When necessary to make contact with previous literature, we will use the standard spherical coordinates \((\vartheta, \varphi)\), in the physics convention. To explain this, we first establish our right-handed basis vectors: \((\vec{x}, \vec{y}, \vec{z})\), which remain fixed at all times. Thus, \(\vartheta\) measures the angle from the positive \(\vec{z}\) axis and \(\varphi\) measures the angle of the projection into the \(\vec{x}\)-\(\vec{y}\) plane from the positive \(\vec{x}\) axis, as shown in the figure.
Now, if \(\hat{n}\) is the unit vector in that direction, we construct a
related rotor
\begin{equation}
R_{(\vartheta, \varphi)} = e^{\varphi \vec{z}/2}\, e^{\vartheta \vec{y}/2}.
\end{equation}
This can be obtained as a quaternionic.array object in python as
>>> import quaternionic
>>> vartheta, varphi = 0.1, 0.2
>>> R_tp = quaternionic.array.from_spherical_coordinates(vartheta, varphi)

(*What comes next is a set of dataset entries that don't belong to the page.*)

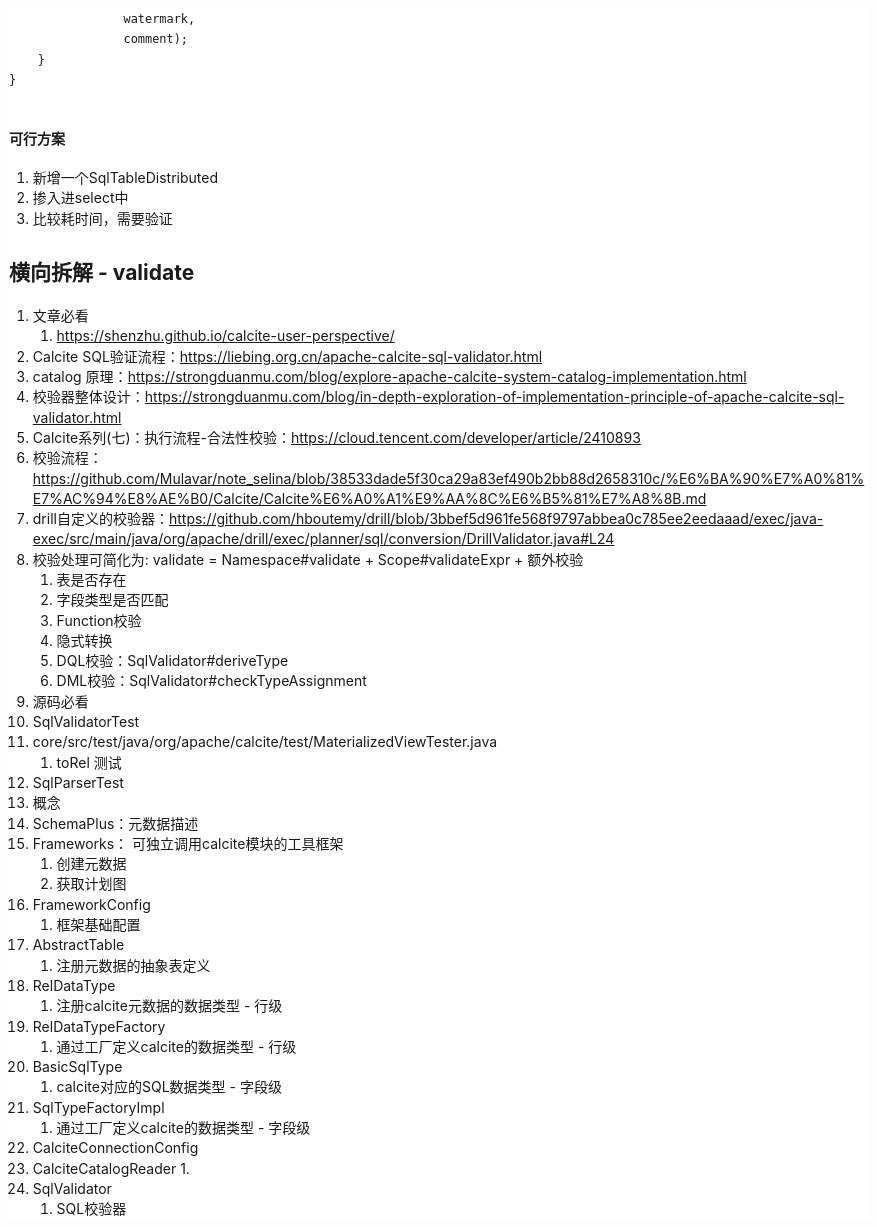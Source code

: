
 ```
                watermark,
                comment);
    }
}


```

#### 可行方案
1. 新增一个SqlTableDistributed
2. 掺入进select中
3. 比较耗时间，需要验证






## 横向拆解 - validate
1. 文章必看
   1. https://shenzhu.github.io/calcite-user-perspective/
2. Calcite SQL验证流程：https://liebing.org.cn/apache-calcite-sql-validator.html
3. catalog 原理：https://strongduanmu.com/blog/explore-apache-calcite-system-catalog-implementation.html
4. 校验器整体设计：https://strongduanmu.com/blog/in-depth-exploration-of-implementation-principle-of-apache-calcite-sql-validator.html
5. Calcite系列(七)：执行流程-合法性校验：https://cloud.tencent.com/developer/article/2410893
6. 校验流程：https://github.com/Mulavar/note_selina/blob/38533dade5f30ca29a83ef490b2bb88d2658310c/%E6%BA%90%E7%A0%81%E7%AC%94%E8%AE%B0/Calcite/Calcite%E6%A0%A1%E9%AA%8C%E6%B5%81%E7%A8%8B.md
7. drill自定义的校验器：https://github.com/hboutemy/drill/blob/3bbef5d961fe568f9797abbea0c785ee2eedaaad/exec/java-exec/src/main/java/org/apache/drill/exec/planner/sql/conversion/DrillValidator.java#L24
8. 校验处理可简化为:  validate = Namespace#validate + Scope#validateExpr + 额外校验
   1. 表是否存在
   2. 字段类型是否匹配
   3. Function校验
   4. 隐式转换
   5. DQL校验：SqlValidator#deriveType
   6. DML校验：SqlValidator#checkTypeAssignment
9.  源码必看
   1. SqlValidatorTest
   2. core/src/test/java/org/apache/calcite/test/MaterializedViewTester.java
      1. toRel 测试
   3. SqlParserTest
10. 概念
   1. SchemaPlus：元数据描述
   2. Frameworks： 可独立调用calcite模块的工具框架
      1. 创建元数据
      2. 获取计划图
   3. FrameworkConfig
      1. 框架基础配置
   4. AbstractTable
      1. 注册元数据的抽象表定义
   5. RelDataType
      1. 注册calcite元数据的数据类型 - 行级
   6.  RelDataTypeFactory
       1. 通过工厂定义calcite的数据类型 - 行级
   7.  BasicSqlType
       1.  calcite对应的SQL数据类型 - 字段级
   8. SqlTypeFactoryImpl
       1.  通过工厂定义calcite的数据类型 - 字段级
   9. CalciteConnectionConfig  
   10. CalciteCatalogReader
       1.  
   11. SqlValidator
       1. SQL校验器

Here, rotations are given assuming the right-hand screw rule, so that this corresponds to an initial rotation through the angle \(\vartheta\) about \(\vec{y}\), followed by a rotation through \(\varphi\) about \(\vec{z}\). (The factors of \(1/2\) are present because \(R_{(\vartheta, \varphi)}\) is essentially the square-root of the rotation; the effect of this rotor produces the full rotations through \(\vartheta\) and \(\varphi\).) This rotor is particularly useful, because \(\hat{n}\) and the two standard tangent vectors at that point are all given by rotations of the basis vectors \((\vec{x}, \vec{y}, \vec{z})\). Specifically, we have \begin{align} \hat{\vartheta} &= R_{(\vartheta, \varphi)}\,\vec{x}\,R_{(\vartheta, \varphi)}^{-1}, \\\\ \hat{\varphi} &= R_{(\vartheta, \varphi)}\, \vec{y}\, R_{(\vartheta, \varphi)}^{-1}, \\\\ \hat{n} &= R_{(\vartheta, \varphi)}\, \vec{z}\, R_{(\vartheta, \varphi)}^{-1}. \end{align} Note that we interpret the rotations in the active sense, where a point moves, while our coordinate system and basis vectors are left fixed. Hopefully, this won't cause too much confusion if we express the original point with the vector \(\vec{z}\), for example, and the rotated point is therefore given by some \(\mathbf{R}\, \vec{z}\, \bar{\mathbf{R}}\).